Tenir la distance

Deux-cent cinquante kilomètres : rayon du cercle tracé par Anne Faisandier autour de Paris, pour fuir, se reconstruire, ailleurs, pour faire le deuil d’un enfant. Le principe est clairement énoncé : Km 250 est un journal intime filmé et écrit ; le journal d’Anne Faisandier dont le propre rôle est interprété par Anouk Grinberg. La douleur, ainsi mise à distance, permet d’accéder au don, à la possibilité d’offrir son récit.
Filmer l’intime ne peut se faire que si le réalisateur envisage la dimension publique de cet intime : passer par le corps d’Anouk Grinberg pour se raconter est probablement une façon de mieux se percevoir et d’envisager sa relation au monde en tant que cinéaste. Dans une séquence très belle, Anouk Grinberg marche près d’un lac et s’adresse à une amie hors champ, censée lui rendre visite. Elle raconte que ses proches ont pris son départ dans le Morvan comme un suicide. Elle sourit puis se tourne vers la caméra, vers l’amie qui n’est autre qu’Anne Faisandier elle-même : « T’as eu peur toi quand je suis venue là, hein ? ». Troublant jeu de miroir : le personnage, la part fictionnelle de la cinéaste s’adresse au modèle original, l’interpelle.

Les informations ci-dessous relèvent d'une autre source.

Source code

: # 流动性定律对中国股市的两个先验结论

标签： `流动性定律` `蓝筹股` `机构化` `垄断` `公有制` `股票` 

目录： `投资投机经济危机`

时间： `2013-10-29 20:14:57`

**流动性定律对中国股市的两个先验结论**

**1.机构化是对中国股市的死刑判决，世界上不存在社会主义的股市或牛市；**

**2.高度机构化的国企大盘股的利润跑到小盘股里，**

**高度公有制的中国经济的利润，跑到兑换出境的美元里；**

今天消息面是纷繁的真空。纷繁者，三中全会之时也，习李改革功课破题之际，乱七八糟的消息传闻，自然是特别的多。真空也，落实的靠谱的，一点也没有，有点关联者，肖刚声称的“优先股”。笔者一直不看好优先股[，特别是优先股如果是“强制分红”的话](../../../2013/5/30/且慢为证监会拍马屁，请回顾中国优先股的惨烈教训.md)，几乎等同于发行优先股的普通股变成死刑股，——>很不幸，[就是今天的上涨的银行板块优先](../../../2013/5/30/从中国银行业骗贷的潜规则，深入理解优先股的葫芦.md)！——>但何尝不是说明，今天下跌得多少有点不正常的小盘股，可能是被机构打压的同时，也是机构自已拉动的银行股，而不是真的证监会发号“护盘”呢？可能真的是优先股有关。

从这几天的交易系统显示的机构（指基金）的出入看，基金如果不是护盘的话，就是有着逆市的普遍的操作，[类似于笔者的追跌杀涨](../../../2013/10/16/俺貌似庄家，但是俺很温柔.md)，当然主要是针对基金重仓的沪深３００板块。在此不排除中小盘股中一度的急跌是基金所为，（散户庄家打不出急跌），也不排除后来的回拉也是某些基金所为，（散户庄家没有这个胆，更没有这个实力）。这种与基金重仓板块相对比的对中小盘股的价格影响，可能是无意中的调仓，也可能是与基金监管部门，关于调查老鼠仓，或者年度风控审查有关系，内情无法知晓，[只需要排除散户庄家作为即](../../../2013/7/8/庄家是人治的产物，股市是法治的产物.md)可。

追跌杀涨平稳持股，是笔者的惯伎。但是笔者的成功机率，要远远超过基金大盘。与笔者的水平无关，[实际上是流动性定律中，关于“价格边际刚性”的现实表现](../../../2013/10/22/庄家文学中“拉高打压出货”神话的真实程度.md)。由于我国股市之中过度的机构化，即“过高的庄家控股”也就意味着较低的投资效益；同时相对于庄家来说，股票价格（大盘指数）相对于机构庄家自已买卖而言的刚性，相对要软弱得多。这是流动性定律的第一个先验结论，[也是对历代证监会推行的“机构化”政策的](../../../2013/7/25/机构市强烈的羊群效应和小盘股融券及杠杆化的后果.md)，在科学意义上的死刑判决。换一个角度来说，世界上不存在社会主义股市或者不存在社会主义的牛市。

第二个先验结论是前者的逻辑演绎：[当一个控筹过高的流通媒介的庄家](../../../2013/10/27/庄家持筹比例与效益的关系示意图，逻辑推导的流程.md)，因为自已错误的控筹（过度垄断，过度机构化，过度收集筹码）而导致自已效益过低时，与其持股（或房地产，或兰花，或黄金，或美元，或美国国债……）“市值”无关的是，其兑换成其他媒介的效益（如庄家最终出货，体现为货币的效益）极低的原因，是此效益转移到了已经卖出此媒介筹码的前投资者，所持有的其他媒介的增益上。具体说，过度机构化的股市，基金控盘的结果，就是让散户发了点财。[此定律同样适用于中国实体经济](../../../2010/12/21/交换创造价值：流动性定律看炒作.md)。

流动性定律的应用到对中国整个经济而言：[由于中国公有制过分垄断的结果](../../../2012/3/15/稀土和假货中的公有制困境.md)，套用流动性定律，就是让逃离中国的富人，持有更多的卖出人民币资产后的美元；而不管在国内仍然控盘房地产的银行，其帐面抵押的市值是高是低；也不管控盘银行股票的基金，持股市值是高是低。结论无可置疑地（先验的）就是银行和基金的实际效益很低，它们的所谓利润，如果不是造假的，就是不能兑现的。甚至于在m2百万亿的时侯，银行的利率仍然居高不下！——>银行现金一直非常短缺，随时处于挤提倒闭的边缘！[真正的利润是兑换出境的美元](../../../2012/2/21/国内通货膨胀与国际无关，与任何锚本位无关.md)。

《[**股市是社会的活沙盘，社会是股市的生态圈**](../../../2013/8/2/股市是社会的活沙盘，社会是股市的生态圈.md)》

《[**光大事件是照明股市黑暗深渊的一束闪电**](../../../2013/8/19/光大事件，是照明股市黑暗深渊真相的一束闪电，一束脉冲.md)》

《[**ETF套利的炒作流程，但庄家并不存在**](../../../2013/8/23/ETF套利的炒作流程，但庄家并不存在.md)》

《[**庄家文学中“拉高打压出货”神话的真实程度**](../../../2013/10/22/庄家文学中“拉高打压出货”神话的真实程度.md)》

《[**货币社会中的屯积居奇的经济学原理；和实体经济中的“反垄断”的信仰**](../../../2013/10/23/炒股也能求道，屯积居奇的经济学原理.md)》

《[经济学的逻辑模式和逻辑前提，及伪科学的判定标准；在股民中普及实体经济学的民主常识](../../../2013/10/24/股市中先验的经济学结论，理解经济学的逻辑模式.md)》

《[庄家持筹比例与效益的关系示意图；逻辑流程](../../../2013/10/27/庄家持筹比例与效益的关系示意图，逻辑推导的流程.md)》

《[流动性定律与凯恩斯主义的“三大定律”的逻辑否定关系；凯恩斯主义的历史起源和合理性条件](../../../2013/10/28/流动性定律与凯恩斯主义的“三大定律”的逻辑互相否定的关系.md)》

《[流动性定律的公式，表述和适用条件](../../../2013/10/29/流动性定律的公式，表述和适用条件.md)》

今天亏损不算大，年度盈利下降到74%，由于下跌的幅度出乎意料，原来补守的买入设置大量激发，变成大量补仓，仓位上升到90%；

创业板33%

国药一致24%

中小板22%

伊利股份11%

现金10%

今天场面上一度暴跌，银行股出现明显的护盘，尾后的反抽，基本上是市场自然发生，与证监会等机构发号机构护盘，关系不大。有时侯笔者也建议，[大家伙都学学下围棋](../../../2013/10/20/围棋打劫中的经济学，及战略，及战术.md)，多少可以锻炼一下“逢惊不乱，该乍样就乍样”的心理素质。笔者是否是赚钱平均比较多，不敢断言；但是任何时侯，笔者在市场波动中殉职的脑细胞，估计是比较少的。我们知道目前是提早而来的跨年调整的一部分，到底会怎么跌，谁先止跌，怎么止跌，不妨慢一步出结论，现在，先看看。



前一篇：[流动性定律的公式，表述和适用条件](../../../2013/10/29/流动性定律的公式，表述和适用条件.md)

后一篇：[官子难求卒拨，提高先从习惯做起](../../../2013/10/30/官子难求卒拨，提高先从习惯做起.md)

Anne Faisandier procède comme si elle cherchait à se réincarner par une mise en jeu de soi. Il s’agit de se reconstituer en tant que corps et sujet par le biais de son actrice. Car c’est bien d’un sujet troué, percé, dispersé dont il est question. Elle ne filme pas le monde – ce qu’aujourd’hui chacun peut faire en vidéo – mais plutôt la façon dont le monde la transperce ; dont il la transperce doublement : une fois comme artiste et une fois comme corps – corps d’emprunt – présent devant nous. D’où cette nécessité de recréer le lien : on part d’un trou, d’un manque, d’une perte de l’évidence des choses pour tisser par-dessus et grâce au film, une nouvelle trame. Face à son miroir, Anouk Grinberg/Anne Faisandier fait une liste de ce qu’elle aime et de ce qu’elle n’aime pas – autre façon de faire le point, de chercher des repères, du sens : « J’aime pas vivre en sachant que personne ne me regarde ».

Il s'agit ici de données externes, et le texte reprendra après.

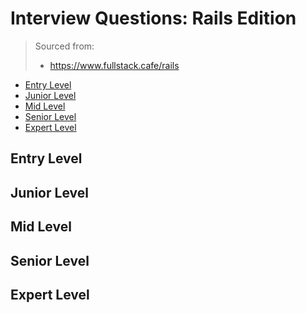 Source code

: <!--
<details>
<summary></summary>
</details>
-->

# Interview Questions: Rails Edition <!-- omit in toc -->

> Sourced from:
> - https://www.fullstack.cafe/rails

- [Entry Level](#Entry-Level)
- [Junior Level](#Junior-Level)
- [Mid Level](#Mid-Level)
- [Senior Level](#Senior-Level)
- [Expert Level](#Expert-Level)

## Entry Level

## Junior Level

## Mid Level

## Senior Level

## Expert Level
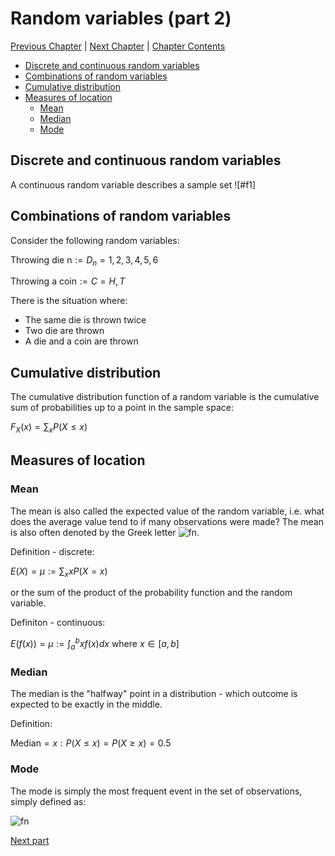 # Random variables (part 2) <!-- omit in toc -->

[Previous Chapter][prev] | [Next Chapter][next] | [Chapter Contents][index]

[prev]: ./02geometry
[next]: ./04hyperbolic
[index]: ./index

- [Discrete and continuous random variables](#discrete-and-continuous-random-variables)
- [Combinations of random variables](#combinations-of-random-variables)
- [Cumulative distribution](#cumulative-distribution)
- [Measures of location](#measures-of-location)
  - [Mean](#mean)
  - [Median](#median)
  - [Mode](#mode)

## Discrete and continuous random variables

A continuous random variable describes a sample set ![#f1]

## Combinations of random variables

Consider the following random variables:

$\text{Throwing die n}:=D_n={1,2,3,4,5,6}$

$\text{Throwing a coin}:=C={H,T}$

There is the situation where:

- The same die is thrown twice
- Two die are thrown
- A die and a coin are thrown

## Cumulative distribution

The cumulative distribution function of a random variable is the cumulative sum of probabilities up to a point in the sample space:

$F_X(x)=\sum_x P(X\leq x)$

## Measures of location

### Mean

The mean is also called the expected value of the random variable, i.e. what does the average value tend to if many observations were made? The mean is also often denoted by the Greek letter ![fn](https:/latex.codecogs.com/svg.latex?\mu).

Definition - discrete:

$E(X)=\mu:=\sum_x xP(X=x)$

or the sum of the product of the probability function and the random variable.

Definiton - continuous:

$E(f(x))=\mu:=\int_a^b xf(x)dx\text{ where }x\in[a,b]$

### Median

The median is the "halfway" point in a distribution - which outcome is expected to be exactly in the middle.

Definition:

$\text{Median}=x:P(X\leq x)=P(X\geq x)=0.5$

### Mode

The mode is simply the most frequent event in the set of observations, simply defined as:

![fn](https://latex.codecogs.com/svg.latex?\text{Mode}=\text{max})

[Next part](./05randomvars)
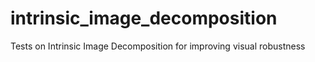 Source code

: # intrinsic_image_decomposition
Tests on Intrinsic Image Decomposition for improving visual robustness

Filmer, c’est ne pas être seule : c’est regarder et se sentir regardée par les autres. Anne Faisandier filme ses amis, cherche à se recréer une nouvelle famille, celle des « immigrés urbains intégrés » qui, comme elle, ont quitté la ville pour se refaire ailleurs, qui, comme elle, tentent de s’inventer une vie et de lui insuffler du sens. Ils se nomment eux-mêmes « des résistants ». Et de fait, à l’écran, on ne cesse de les voir s’activer, se débattre. Agnès et Azou se démènent avec leur fromagerie, Jacques et Isabelle soufflent dans leur clarinette, s’entraînent au combat dans un pré, organisent des concerts. Tous luttent contre l’inertie de l’existence : « l’écueil serait de se satisfaire de peu » dit la voix off citant le journal intime écrit.

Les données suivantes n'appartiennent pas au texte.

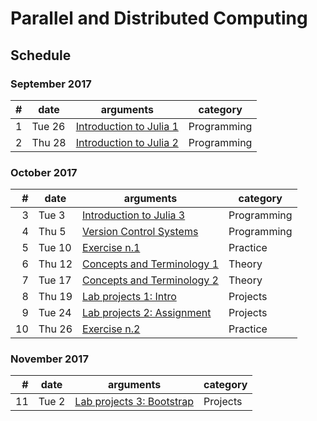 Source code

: # Parallel and Distributed Computing

## Schedule

### September 2017

| # | date | arguments | category |
|--:|------|-----------|----------|
| 1 | Tue  26 | [Introduction to Julia 1](lessons/2017-09-26/) | Programming |
| 2 | Thu  28 | [Introduction to Julia 2](lessons/2017-09-28/) | Programming |


### October 2017

| # | date | arguments | category |
|--:|------|-----------|----------|
| 3 | Tue  3 | [Introduction to Julia 3](lessons/2017-10-03/) | Programming |
| 4 | Thu  5 | [Version Control Systems](lessons/2017-10-05/) | Programming |
| 5 | Tue  10 | [Exercise n.1](lessons/2017-10-10/) | Practice |
| 6 | Thu  12 | [Concepts and Terminology 1](lessons/2017-10-12/) | Theory |
| 7 | Tue  17 | [Concepts and Terminology 2](lessons/2017-10-17/) | Theory |
| 8 | Thu  19 | [Lab projects 1: Intro](lessons/2017-10-19/) | Projects |
| 9 | Tue  24 | [Lab projects 2: Assignment](lessons/2017-10-24/) | Projects |
| 10 | Thu  26 | [Exercise n.2](lessons/2017-10-26/) | Practice |

### November 2017

| # | date | arguments | category |
|--:|------|-----------|----------|
| 11 | Tue  2 | [Lab projects 3: Bootstrap](lessons/2017-10-24/) | Projects |

<!-- 
| 2 | Wed  8 | [Overview of parallel computing](lessons/2017-03-08/lecture-02.pdf) | Theory |
| 3 | Mon  13 | [Git & GitHub, Julia packages](lessons/2017-03-13/lecture-03.pdf) | Programming |
| 4 | Wed 15 | [Concepts and Terminology](lessons/2017-03-15/lecture-04.pdf) | Theory |
| 5 | Mon 20 | [Parallel Architectures and Programming Models](lessons/2017-03-20/) | Theory |
| 6 | Wed 22 | x | Practice |
| 7 | Mon 27 | [Parallel Programming in Julia](lessons/2017-03-27/) | Programming |
| 8 | Wed 29 | [Parallel Programming in Julia](lessons/2017-03-29/) | Theory |

### April 2017

| # | date | arguments | category |
|--:|------|-----------|----------|
| 9 | Mon 3 | [Make parallel:domain integration](lessons/2017-04-03/) | Programming |
| 10 | Wed 5 | [Code vectorization](lessons/2017-04-05/) | Theory |
<!-- 
| 3 | Fri 11 | x | x |
| 4 | Mon 14 | x | x |
| 5 | Fri 18 | x | x |
| 6 | Mon 21 | x | x |
| 7 | Fri 25 | x | x |
| 8 | Mon 28 | x | x |

### December 2016

| # | date | arguments | category |
|--:|------|-----------|----------|
| 1 | Fri  2 | x | x |
| 2 | Mon  5 | x | x |
| 3 | Fri 9 | x | x |
| 4 | Mon 12 | x | x |
| 5 | Fri 16 | x | x |
| 6 | Mon 19 | x | x |
| 7 | Fri 23 | x | x |

### January 2017

| # | date | arguments | category |
|--:|------|-----------|----------|
| 1 | Mon  9 | x | x |
| 2 | Fri  13 | x | x |
| 3 | Mon 16 | x | x |
| 4 | Fri 20 | x | x |
| 5 | Mon 23 | x | x |
| 6 | Fri 27 | x | x |
| 7 | Mon 30 | x | x |
 -->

La question tûe mais lancinante de tout ce film est là : comment je fais pour continuer à vivre, à vivre bien ? C’est là que la subjectivité d’Anne Faisandier, cinéaste-auteur de sa propre intimité, se met à nous parler de notre condition collective. Le monde n’a de sens que celui qu’on lui donne. Il n’est pas par essence avec nous et ne se donne pas sans que nous ayons besoin de le capturer, sans le moindre effort. C’est ce leurre du plein du monde qu’Anne Faisandier dénonce : « J’ai revu au travers des yeux de Perrine des paysages que je ne regardais plus. La nature me déçoit un peu parce qu’elle se répète. Chaque année se succèdent coucou, lilas, acacia, etc. C’est presque lassant. Objectivement c’est joli, mais je ne vois plus rien ».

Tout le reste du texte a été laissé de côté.